DATA EXTRACTS ::
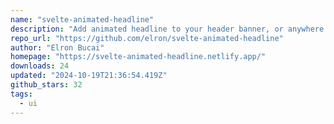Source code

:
 ```yaml
---
name: "svelte-animated-headline"
description: "Add animated headline to your header banner, or anywhere else you want to grab attention in an informative way."
repo_url: "https://github.com/elron/svelte-animated-headline"
author: "Elron Bucai"
homepage: "https://svelte-animated-headline.netlify.app/"
downloads: 24
updated: "2024-10-19T21:36:54.419Z"
github_stars: 32
tags: 
  - ui
---
```

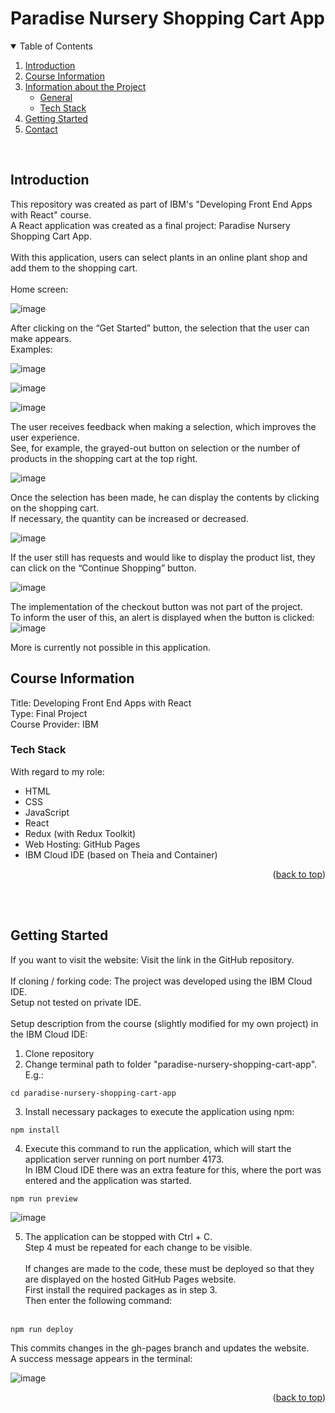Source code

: <!-- Improved compatibility of back to top link: See: https://github.com/othneildrew/Best-README-Template/pull/73 -->

<a id="readme-top"></a>

# Paradise Nursery Shopping Cart App

<!-- TABLE OF CONTENTS -->
<details open>
  <summary>Table of Contents</summary>
  <ol>
    <li><a href="#introduction">Introduction</a></li>
    <li><a href="#course-information">Course Information</a></li>
    <li>
      <a href="#information-about-the-project">Information about the Project</a>
      <ul>
        <li><a href="#general">General</a></li>
        <li><a href="#tech-stack">Tech Stack</a></li>
      </ul>
    </li>
    <li><a href="#getting-started">Getting Started</a></li>
    <li><a href="#contact">Contact</a></li>
  </ol>
</details>
<br>

## Introduction

This repository was created as part of IBM's "Developing Front End Apps with React" course.<br>
A React application was created as a final project: Paradise Nursery Shopping Cart App.<br>
<br>
With this application, users can select plants in an online plant shop and add them to the shopping cart.<br>
<br>
Home screen:<br>

![image](https://github.com/user-attachments/assets/4d5a768b-6c68-46f1-9875-8daea89773bd)

After clicking on the “Get Started” button, the selection that the user can make appears.<br>
Examples:<br>

![image](https://github.com/user-attachments/assets/7a78f93a-ec02-46f4-aec8-2f6040c35223)

![image](https://github.com/user-attachments/assets/f9a8bd57-291c-4200-8010-63bf7c4b63c9)

![image](https://github.com/user-attachments/assets/276093d8-41e2-490c-9cb9-a3bbafab7ca9)

The user receives feedback when making a selection, which improves the user experience.<br>
See, for example, the grayed-out button on selection or the number of products in the shopping cart at the top right.

![image](https://github.com/user-attachments/assets/8f2b9629-1b89-447e-a95f-0c0f57520caf)

Once the selection has been made, he can display the contents by clicking on the shopping cart.<br>
If necessary, the quantity can be increased or decreased.<br>

![image](https://github.com/user-attachments/assets/0d5067e2-044f-47a7-b423-3b03c9106ce9)

If the user still has requests and would like to display the product list, they can click on the “Continue Shopping” button.<br>

![image](https://github.com/user-attachments/assets/3acdfd10-b960-4679-8f73-bcb714d183d1)

The implementation of the checkout button was not part of the project.<br>
To inform the user of this, an alert is displayed when the button is clicked:<br>
![image](https://github.com/user-attachments/assets/87301988-5013-4640-95c1-980eeb931bef)

More is currently not possible in this application.

## Course Information

Title: Developing Front End Apps with React<br>
Type: Final Project<br>
Course Provider: IBM<br>

### Tech Stack

With regard to my role:

- HTML
- CSS
- JavaScript
- React
- Redux (with Redux Toolkit)
- Web Hosting: GitHub Pages
- IBM Cloud IDE (based on Theia and Container)
<p align="right">(<a href="#readme-top">back to top</a>)</p>
<br>
<br>

## Getting Started

If you want to visit the website: Visit the link in the GitHub repository.<br>
<br>
If cloning / forking code: The project was developed using the IBM Cloud IDE.<br>
Setup not tested on private IDE.<br>
<br>
Setup description from the course (slightly modified for my own project) in the IBM Cloud IDE:<br>

1. Clone repository
2. Change terminal path to folder "paradise-nursery-shopping-cart-app". E.g.:

```
cd paradise-nursery-shopping-cart-app
```

3. Install necessary packages to execute the application using npm:

```
npm install
```

4. Execute this command to run the application, which will start the application server running on port number 4173.<br>
   In IBM Cloud IDE there was an extra feature for this, where the port was entered and the application was started.<br>

```
npm run preview
```

<!-- ![image](https://github.com/user-attachments/assets/f9315a0a-66b6-46e3-baae-143535d662fc) -->

![image]()

5. The application can be stopped with Ctrl + C.<br>
   Step 4 must be repeated for each change to be visible.<br>
   <br>
   If changes are made to the code, these must be deployed so that they are displayed on the hosted GitHub Pages website.<br>
   First install the required packages as in step 3.<br>
   Then enter the following command:<br>
   <br>

```
npm run deploy
```

This commits changes in the gh-pages branch and updates the website.<br>
A success message appears in the terminal:<br>

<!-- ![image](https://github.com/user-attachments/assets/fab6b039-34c0-4832-a1bd-c20295485ffb) -->

![image]()

<p align="right">(<a href="#readme-top">back to top</a>)</p>
<br>
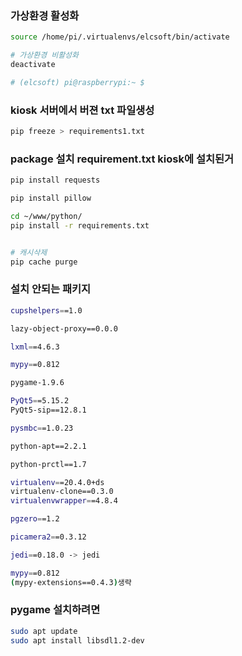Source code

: ### 가상환경 활성화
```bash
source /home/pi/.virtualenvs/elcsoft/bin/activate

# 가상환경 비활성화
deactivate

# (elcsoft) pi@raspberrypi:~ $
```

### kiosk 서버에서 버젼 txt 파일생성
```bash
pip freeze > requirements1.txt
```

### package 설치 requirement.txt kiosk에 설치된거
```bash
pip install requests

pip install pillow

cd ~/www/python/
pip install -r requirements.txt


# 캐시삭제
pip cache purge
```

### 설치 안되는 패키지
```bash
cupshelpers==1.0

lazy-object-proxy==0.0.0

lxml==4.6.3

mypy==0.812

pygame-1.9.6

PyQt5==5.15.2
PyQt5-sip==12.8.1

pysmbc==1.0.23

python-apt==2.2.1

python-prctl==1.7

virtualenv==20.4.0+ds
virtualenv-clone==0.3.0
virtualenvwrapper==4.8.4

pgzero==1.2

picamera2==0.3.12

jedi==0.18.0 -> jedi

mypy==0.812
(mypy-extensions==0.4.3)생략

```


### pygame 설치하려면

```bash
sudo apt update
sudo apt install libsdl1.2-dev

```

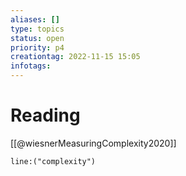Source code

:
 ```yaml
---
aliases: []
type: topics
status: open
priority: p4
creationtag: 2022-11-15 15:05
infotags:
---
```


# Reading
[[@wiesnerMeasuringComplexity2020]]


```query 
line:("complexity")
```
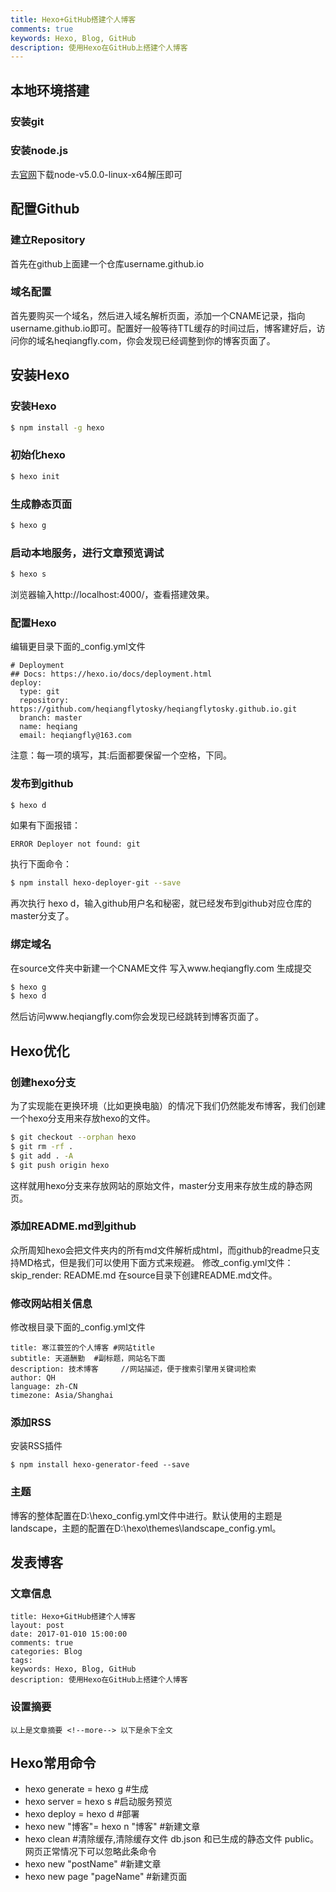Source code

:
 ```yaml
---
title: Hexo+GitHub搭建个人博客
comments: true
keywords: Hexo, Blog, GitHub
description: 使用Hexo在GitHub上搭建个人博客
---
```

## 本地环境搭建
### 安装git
### 安装node.js
去[官网](https://nodejs.org/en/download/)下载node-v5.0.0-linux-x64解压即可

## 配置Github
### 建立Repository
首先在github上面建一个仓库username.github.io
### 域名配置
首先要购买一个域名，然后进入域名解析页面，添加一个CNAME记录，指向username.github.io即可。配置好一般等待TTL缓存的时间过后，博客建好后，访问你的域名heqiangfly.com，你会发现已经调整到你的博客页面了。

## 安装Hexo
### 安装Hexo
``` bash
$ npm install -g hexo
```
### 初始化hexo
``` bash
$ hexo init
```
### 生成静态页面
``` bash
$ hexo g
```
### 启动本地服务，进行文章预览调试
``` bash
$ hexo s
```
浏览器输入http://localhost:4000/，查看搭建效果。
### 配置Hexo
编辑更目录下面的_config.yml文件
```
# Deployment
## Docs: https://hexo.io/docs/deployment.html
deploy:
  type: git
  repository: https://github.com/heqiangflytosky/heqiangflytosky.github.io.git
  branch: master
  name: heqiang
  email: heqiangfly@163.com
```
注意：每一项的填写，其:后面都要保留一个空格，下同。
### 发布到github
``` bash
$ hexo d
```
如果有下面报错：
```
ERROR Deployer not found: git
```
执行下面命令：
``` bash
$ npm install hexo-deployer-git --save
```
再次执行 hexo d，输入github用户名和秘密，就已经发布到github对应仓库的master分支了。
### 绑定域名
在source文件夹中新建一个CNAME文件
写入www.heqiangfly.com
生成提交
``` bash
$ hexo g
$ hexo d
```
然后访问www.heqiangfly.com你会发现已经跳转到博客页面了。
## Hexo优化
### 创建hexo分支
为了实现能在更换环境（比如更换电脑）的情况下我们仍然能发布博客，我们创建一个hexo分支用来存放hexo的文件。
``` bash
$ git checkout --orphan hexo
$ git rm -rf .
$ git add . -A
$ git push origin hexo
```
这样就用hexo分支来存放网站的原始文件，master分支用来存放生成的静态网页。
### 添加README.md到github
众所周知hexo会把文件夹内的所有md文件解析成html，而github的readme只支持MD格式，但是我们可以使用下面方式来规避。
修改_config.yml文件：
skip_render: README.md
在source目录下创建README.md文件。
### 修改网站相关信息
修改根目录下面的_config.yml文件
```
title: 寒江蓑笠的个人博客 #网站title
subtitle: 天道酬勤  #副标题，网站名下面
description: 技术博客     //网站描述，便于搜索引擎用关键词检索
author: QH
language: zh-CN
timezone: Asia/Shanghai
```
### 添加RSS
安装RSS插件
```
$ npm install hexo-generator-feed --save
```
### 主题
博客的整体配置在D:\hexo\_config.yml文件中进行。默认使用的主题是landscape，主题的配置在D:\hexo\themes\landscape\_config.yml。

## 发表博客
### 文章信息
```
title: Hexo+GitHub搭建个人博客
layout: post
date: 2017-01-010 15:00:00
comments: true
categories: Blog
tags: 
keywords: Hexo, Blog, GitHub
description: 使用Hexo在GitHub上搭建个人博客
```
### 设置摘要
```
以上是文章摘要 <!--more--> 以下是余下全文
```

## Hexo常用命令
- hexo generate = hexo g          #生成
- hexo server = hexo s            #启动服务预览
- hexo deploy = hexo d            #部署
- hexo new "博客"= hexo n "博客"   #新建文章
- hexo clean                      #清除缓存,清除缓存文件 db.json 和已生成的静态文件 public。 网页正常情况下可以忽略此条命令
- hexo new "postName"             #新建文章
- hexo new page "pageName"        #新建页面















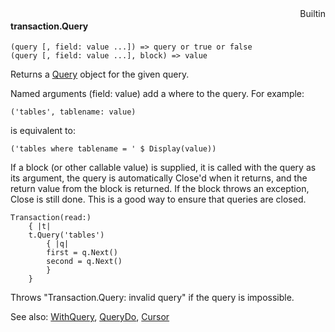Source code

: <div style="float:right"><span class="builtin">Builtin</span></div>

#### transaction.Query

``` suneido
(query [, field: value ...]) => query or true or false
(query [, field: value ...], block) => value
```

Returns a [Query](<../Query.md>) object for the given query.

Named arguments (field: value) add a where to the query. For example:

``` suneido
('tables', tablename: value)
```

is equivalent to:

``` suneido
('tables where tablename = ' $ Display(value))
```

If a block (or other callable value) is supplied, it is called with the query as its argument, the query is automatically Close'd when it returns, and the return value from the block is returned. If the block throws an exception, Close is still done. This is a good way to ensure that queries are closed.

``` suneido
Transaction(read:)
    { |t|
    t.Query('tables')
        { |q|
        first = q.Next()
        second = q.Next()
        }
    }
```

Throws "Transaction.Query: invalid query" if the query is impossible.

See also:
[WithQuery](<../WithQuery.md>),
[QueryDo](<../QueryDo.md>),
[Cursor](<../Cursor.md>)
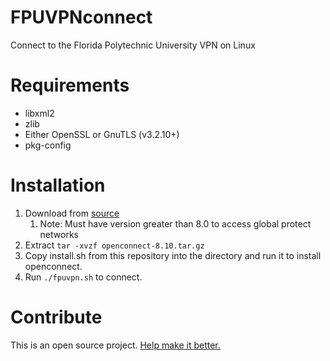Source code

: # FPUVPNconnect
Connect to the Florida Polytechnic University VPN on Linux

# Requirements
+ libxml2
+ zlib
+ Either OpenSSL or GnuTLS (v3.2.10+)
+ pkg-config

# Installation
1. Download from [source](http://www.infradead.org/openconnect/download.html)
    1. Note: Must have version greater than 8.0 to access global protect networks
2. Extract ```tar -xvzf openconnect-8.10.tar.gz ```
3. Copy install.sh from this repository into the directory and run it to install openconnect.
4. Run ```./fpuvpn.sh``` to connect.

# Contribute
This is an open source project. [Help make it better.](https://github.com/Florida-Poly/FPUVPNconnect/pull/new/master)
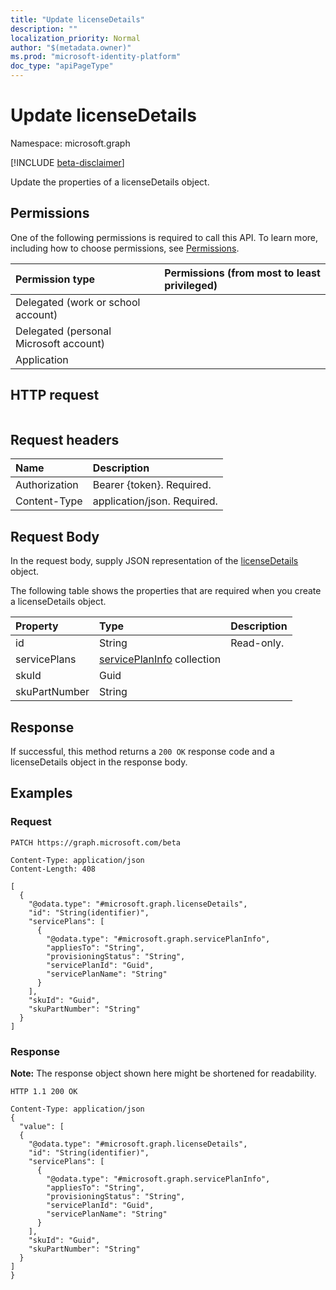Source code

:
```yaml
---
title: "Update licenseDetails"
description: ""
localization_priority: Normal
author: "$(metadata.owner)"
ms.prod: "microsoft-identity-platform"
doc_type: "apiPageType"
---
```


# Update licenseDetails

Namespace: microsoft.graph

[!INCLUDE [beta-disclaimer](../../includes/beta-disclaimer.md)]

Update the properties of a licenseDetails object.

## Permissions

One of the following permissions is required to call this API. To learn more, including how to choose permissions, see [Permissions](/graph/permissions-reference).

| Permission type                        | Permissions (from most to least privileged) |
| :------------------------------------- | :------------------------------------------ |
| Delegated (work or school account)     |                                             |
| Delegated (personal Microsoft account) |                                             |
| Application                            |                                             |

## HTTP request

<!-- {
  "blockType": "ignored"
}
-->

```http

```

## Request headers

| Name          | Description                 |
| :------------ | :-------------------------- |
| Authorization | Bearer {token}. Required.   |
| Content-Type  | application/json. Required. |

## Request Body

In the request body, supply JSON representation of the [licenseDetails](../resources/-licensedetails.md) object.

<!-- Actions and Functions -->

<!-- CRUD Methods -->

The following table shows the properties that are required when you create a licenseDetails object.

| Property      | Type                                                          | Description |
| :------------ | :------------------------------------------------------------ | :---------- |
| id            | String                                                        | Read-only.  |
| servicePlans  | [servicePlanInfo](../resources/serviceplaninfo.md) collection |             |
| skuId         | Guid                                                          |             |
| skuPartNumber | String                                                        |             |

## Response

If successful, this method returns a `200 OK` response code and a licenseDetails object in the response body.

## Examples

### Request

<!-- {
  "blockType": "request",
  "name": "update_licensedetails"
}
-->

```http
PATCH https://graph.microsoft.com/beta

Content-Type: application/json
Content-Length: 408

[
  {
    "@odata.type": "#microsoft.graph.licenseDetails",
    "id": "String(identifier)",
    "servicePlans": [
      {
        "@odata.type": "#microsoft.graph.servicePlanInfo",
        "appliesTo": "String",
        "provisioningStatus": "String",
        "servicePlanId": "Guid",
        "servicePlanName": "String"
      }
    ],
    "skuId": "Guid",
    "skuPartNumber": "String"
  }
]

```

### Response

**Note:** The response object shown here might be shortened for readability.

<!-- {
  "blockType": "response",
  "truncated": true,
  "@odata.type": "$(this.ReturnTypeFullName)"
}
-->

```http
HTTP 1.1 200 OK

Content-Type: application/json
{
  "value": [
  {
    "@odata.type": "#microsoft.graph.licenseDetails",
    "id": "String(identifier)",
    "servicePlans": [
      {
        "@odata.type": "#microsoft.graph.servicePlanInfo",
        "appliesTo": "String",
        "provisioningStatus": "String",
        "servicePlanId": "Guid",
        "servicePlanName": "String"
      }
    ],
    "skuId": "Guid",
    "skuPartNumber": "String"
  }
]
}

```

TASK DETAILS ::
Every line above that holds the string "elcsoft" should be copied out.

EXERCISE ANSWER ::
source /home/pi/.virtualenvs/elcsoft/bin/activate
# (elcsoft) pi@raspberrypi:~ $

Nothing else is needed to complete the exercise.